_What to work on_
Pictures aside, write out every record exactly as it appears.

Segment Start: Source data

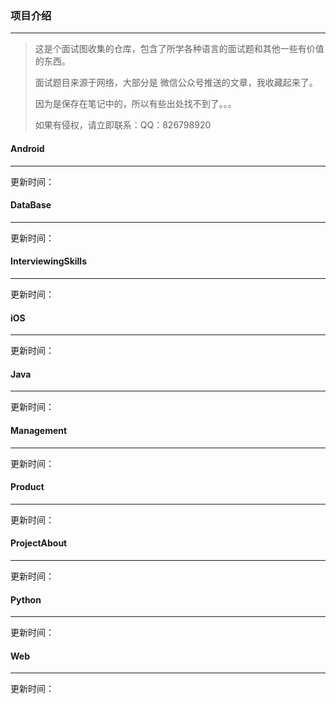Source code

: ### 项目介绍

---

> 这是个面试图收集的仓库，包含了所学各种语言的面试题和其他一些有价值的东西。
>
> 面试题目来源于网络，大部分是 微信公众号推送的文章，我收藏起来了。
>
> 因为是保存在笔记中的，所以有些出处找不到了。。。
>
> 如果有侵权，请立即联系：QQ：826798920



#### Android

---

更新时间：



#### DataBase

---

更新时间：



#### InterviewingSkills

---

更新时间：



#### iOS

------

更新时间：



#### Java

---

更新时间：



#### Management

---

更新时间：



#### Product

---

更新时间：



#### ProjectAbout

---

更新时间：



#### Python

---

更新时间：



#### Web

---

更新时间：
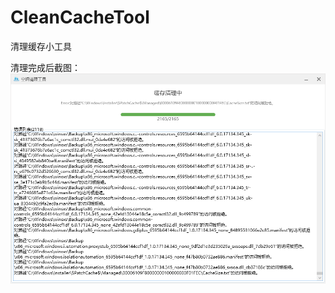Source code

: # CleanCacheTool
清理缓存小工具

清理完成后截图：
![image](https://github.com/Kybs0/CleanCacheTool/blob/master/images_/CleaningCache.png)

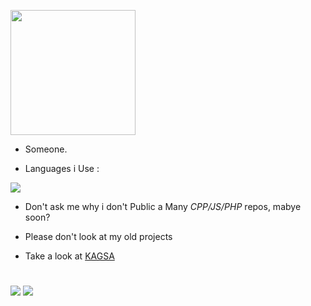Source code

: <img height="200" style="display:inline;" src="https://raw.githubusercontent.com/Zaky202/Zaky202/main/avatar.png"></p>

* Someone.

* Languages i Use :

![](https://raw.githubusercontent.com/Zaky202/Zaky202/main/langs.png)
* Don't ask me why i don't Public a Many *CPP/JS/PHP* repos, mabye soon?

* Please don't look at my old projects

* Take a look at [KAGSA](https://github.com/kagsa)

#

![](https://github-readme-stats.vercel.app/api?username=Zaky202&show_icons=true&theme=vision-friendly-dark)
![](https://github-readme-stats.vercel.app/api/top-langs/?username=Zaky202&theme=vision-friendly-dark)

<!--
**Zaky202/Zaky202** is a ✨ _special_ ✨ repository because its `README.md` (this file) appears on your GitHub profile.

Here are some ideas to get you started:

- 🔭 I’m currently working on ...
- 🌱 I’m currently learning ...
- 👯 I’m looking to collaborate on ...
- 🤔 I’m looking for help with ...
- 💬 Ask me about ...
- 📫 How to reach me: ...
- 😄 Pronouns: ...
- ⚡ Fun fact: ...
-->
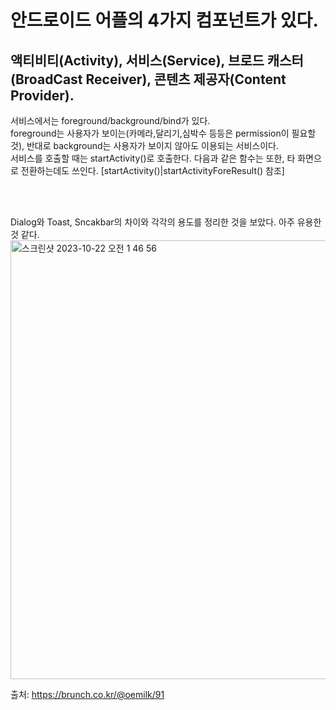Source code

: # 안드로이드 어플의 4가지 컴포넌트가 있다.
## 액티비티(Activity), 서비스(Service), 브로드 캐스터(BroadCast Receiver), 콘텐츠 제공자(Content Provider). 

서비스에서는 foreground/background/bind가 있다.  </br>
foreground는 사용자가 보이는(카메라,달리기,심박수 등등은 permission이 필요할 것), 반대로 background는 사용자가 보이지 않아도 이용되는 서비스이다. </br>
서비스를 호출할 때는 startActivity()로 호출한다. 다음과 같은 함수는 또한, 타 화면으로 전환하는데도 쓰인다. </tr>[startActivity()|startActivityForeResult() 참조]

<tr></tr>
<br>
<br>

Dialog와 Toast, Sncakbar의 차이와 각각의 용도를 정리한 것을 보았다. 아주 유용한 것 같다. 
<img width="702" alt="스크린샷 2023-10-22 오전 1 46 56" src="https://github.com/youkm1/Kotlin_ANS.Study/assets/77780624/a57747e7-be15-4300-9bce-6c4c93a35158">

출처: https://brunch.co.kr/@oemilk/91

Segment End: Source data

_Written solution_
Source code

: ### 项目介绍

---

> 这是个面试图收集的仓库，包含了所学各种语言的面试题和其他一些有价值的东西。
>
> 面试题目来源于网络，大部分是 微信公众号推送的文章，我收藏起来了。
>
> 因为是保存在笔记中的，所以有些出处找不到了。。。
>
> 如果有侵权，请立即联系：QQ：826798920



#### Android

---

更新时间：



#### DataBase

---

更新时间：



#### InterviewingSkills

---

更新时间：



#### iOS

------

更新时间：



#### Java

---

更新时间：



#### Management

---

更新时间：



#### Product

---

更新时间：



#### ProjectAbout

---

更新时间：



#### Python

---

更新时间：



#### Web

---

更新时间：
Source code

: # CleanCacheTool
清理缓存小工具

清理完成后截图：
![image](https://github.com/Kybs0/CleanCacheTool/blob/master/images_/CleaningCache.png)

Source code

: <img height="200" style="display:inline;" src="https://raw.githubusercontent.com/Zaky202/Zaky202/main/avatar.png"></p>

* Someone.

* Languages i Use :

![](https://raw.githubusercontent.com/Zaky202/Zaky202/main/langs.png)
* Don't ask me why i don't Public a Many *CPP/JS/PHP* repos, mabye soon?

* Please don't look at my old projects

* Take a look at [KAGSA](https://github.com/kagsa)

#

![](https://github-readme-stats.vercel.app/api?username=Zaky202&show_icons=true&theme=vision-friendly-dark)
![](https://github-readme-stats.vercel.app/api/top-langs/?username=Zaky202&theme=vision-friendly-dark)

<!--
**Zaky202/Zaky202** is a ✨ _special_ ✨ repository because its `README.md` (this file) appears on your GitHub profile.

Here are some ideas to get you started:

- 🔭 I’m currently working on ...
- 🌱 I’m currently learning ...
- 👯 I’m looking to collaborate on ...
- 🤔 I’m looking for help with ...
- 💬 Ask me about ...
- 📫 How to reach me: ...
- 😄 Pronouns: ...
- ⚡ Fun fact: ...
-->
Source code

: # 안드로이드 어플의 4가지 컴포넌트가 있다.
## 액티비티(Activity), 서비스(Service), 브로드 캐스터(BroadCast Receiver), 콘텐츠 제공자(Content Provider). 

서비스에서는 foreground/background/bind가 있다.  </br>
foreground는 사용자가 보이는(카메라,달리기,심박수 등등은 permission이 필요할 것), 반대로 background는 사용자가 보이지 않아도 이용되는 서비스이다. </br>
서비스를 호출할 때는 startActivity()로 호출한다. 다음과 같은 함수는 또한, 타 화면으로 전환하는데도 쓰인다. </tr>[startActivity()|startActivityForeResult() 참조]

<tr></tr>
<br>
<br>

Dialog와 Toast, Sncakbar의 차이와 각각의 용도를 정리한 것을 보았다. 아주 유용한 것 같다. 
<img width="702" alt="스크린샷 2023-10-22 오전 1 46 56" src="https://github.com/youkm1/Kotlin_ANS.Study/assets/77780624/a57747e7-be15-4300-9bce-6c4c93a35158">

출처: https://brunch.co.kr/@oemilk/91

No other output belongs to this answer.